I rely on the interference technique and find that it is very accurate - I can determine the relative offset to within a few millimeters. The reason for designing the Blender in the first place was to make it possible to blend nearfield and farfield measurements, but you can only recover the minimum phase from the blended frequency response. Therefore you need to do this extra step.

Is it possible to approximate the delay by measuring the delta (in mm) between the woofer dust cap plane and the tweeter membrane plane?
 
Hi Waly,

Several things about phase in Omnimic:

To have phase saved with files, you have to have it showing when you do the save.

Phase can't be shown if there is any "Averaging" on, so make sure that is cleared. (This is because you can't meaningfully average phase).

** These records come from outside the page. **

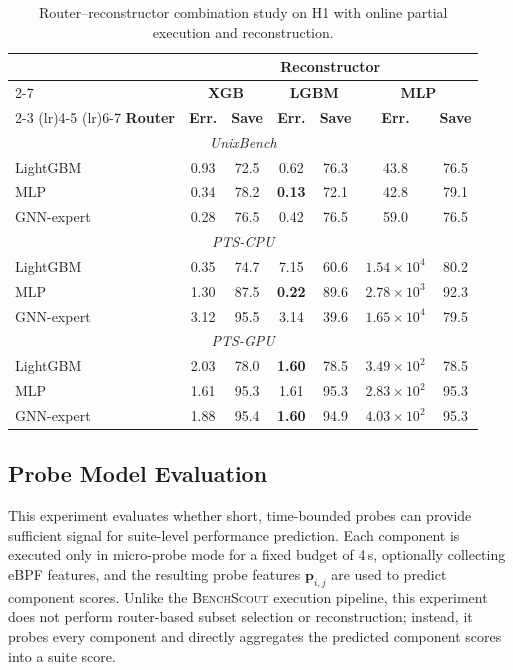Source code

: \documentclass[sigplan,10pt]{acmart}
\newcommand{\ourmethod}{\textsc{BenchScout}\xspace}
\newcommand{\ptscpu}{PTS-CPU}
\newcommand{\ptsgpu}{PTS-GPU}
\begin{document}
\begin{table}[t]
\centering
\caption{Router--reconstructor combination study on H1 with online partial execution and reconstruction.}
\label{tab:model-combination}
\small
\setlength{\tabcolsep}{3pt}
\begin{tabular}{l|cc|cc|cc}
\toprule
& \multicolumn{6}{c}{\textbf{Reconstructor}} \\
\cmidrule(lr){2-7}
& \multicolumn{2}{c|}{\textbf{XGB}} 
& \multicolumn{2}{c|}{\textbf{LGBM}} 
& \multicolumn{2}{c}{\textbf{MLP}} \\
\cmidrule(lr){2-3} \cmidrule(lr){4-5} \cmidrule(lr){6-7}
\textbf{Router}
& \textbf{Err.} & \textbf{Save} 
& \textbf{Err.} & \textbf{Save} 
& \textbf{Err.} & \textbf{Save} \\
\midrule
\multicolumn{7}{c}{\textit{UnixBench}} \\
\midrule
LightGBM   & 0.93 & 72.5 & 0.62 & 76.3 & 43.8 & 76.5 \\
MLP        & 0.34 & 78.2 & \textbf{0.13} & 72.1 & 42.8 & 79.1 \\
GNN-expert & 0.28 & 76.5 & 0.42 & 76.5 & 59.0 & 76.5 \\
\midrule
\multicolumn{7}{c}{\textit{\ptscpu}} \\
\midrule
LightGBM   & 0.35 & 74.7 & 7.15 & 60.6 & $1.54{\times}10^{4}$ & 80.2 \\
MLP        & 1.30 & 87.5 & \textbf{0.22} & 89.6 & $2.78{\times}10^{3}$ & 92.3 \\
GNN-expert & 3.12 & 95.5 & 3.14 & 39.6 & $1.65{\times}10^{4}$ & 79.5 \\
\midrule
\multicolumn{7}{c}{\textit{\ptsgpu}} \\
\midrule
LightGBM   & 2.03 & 78.0 & \textbf{1.60} & 78.5 & $3.49{\times}10^{2}$ & 78.5 \\
MLP        & 1.61 & 95.3 & 1.61 & 95.3 & $2.83{\times}10^{2}$ & 95.3 \\
GNN-expert & 1.88 & 95.4 & \textbf{1.60} & 94.9 & $4.03{\times}10^{2}$ & 95.3 \\
\bottomrule
\end{tabular}
\end{table}




\subsection{Probe Model Evaluation}
\label{subsec:probe-evaluation}

This experiment evaluates whether short, time-bounded probes can provide sufficient signal for suite-level performance prediction.
Each component is executed only in micro-probe mode for a fixed budget of 4\,s, optionally collecting eBPF features, and the resulting probe features \(\mathbf{p}_{i,j}\) are used to predict component scores.
Unlike the \ourmethod{} execution pipeline, this experiment does not perform router-based subset selection or reconstruction; instead, it probes every component and directly aggregates the predicted component scores into a suite score.
\end{document}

Omnimic phase is always time referenced to the first sound arrival at the mic (in other words, the timing will be as if the mic was placed right at the closest speaker radiating surface). That's because OmniMic works with an unattached test signal source so the software has no way of knowing what time instant the sound left a speaker. Speakers won't usually be on the same plane and their apparent distance from the mic will vary, so the best way to resolve that is by doing three measurements and using "interferometry" in effect, to find the true delay difference between them. See:

http://www.diyaudio.com/forums/multi-way/287340-xsim-critique-part-2-a-7.html#post4634286

To work with nearfield/farfield derived files, you can do the same as above, but find the delay values using "far but not too far" field measurements, and use those same values with the near and far field files (since the delay in both starts from the same first arrivals at the mic, regardless of when they left the drivers).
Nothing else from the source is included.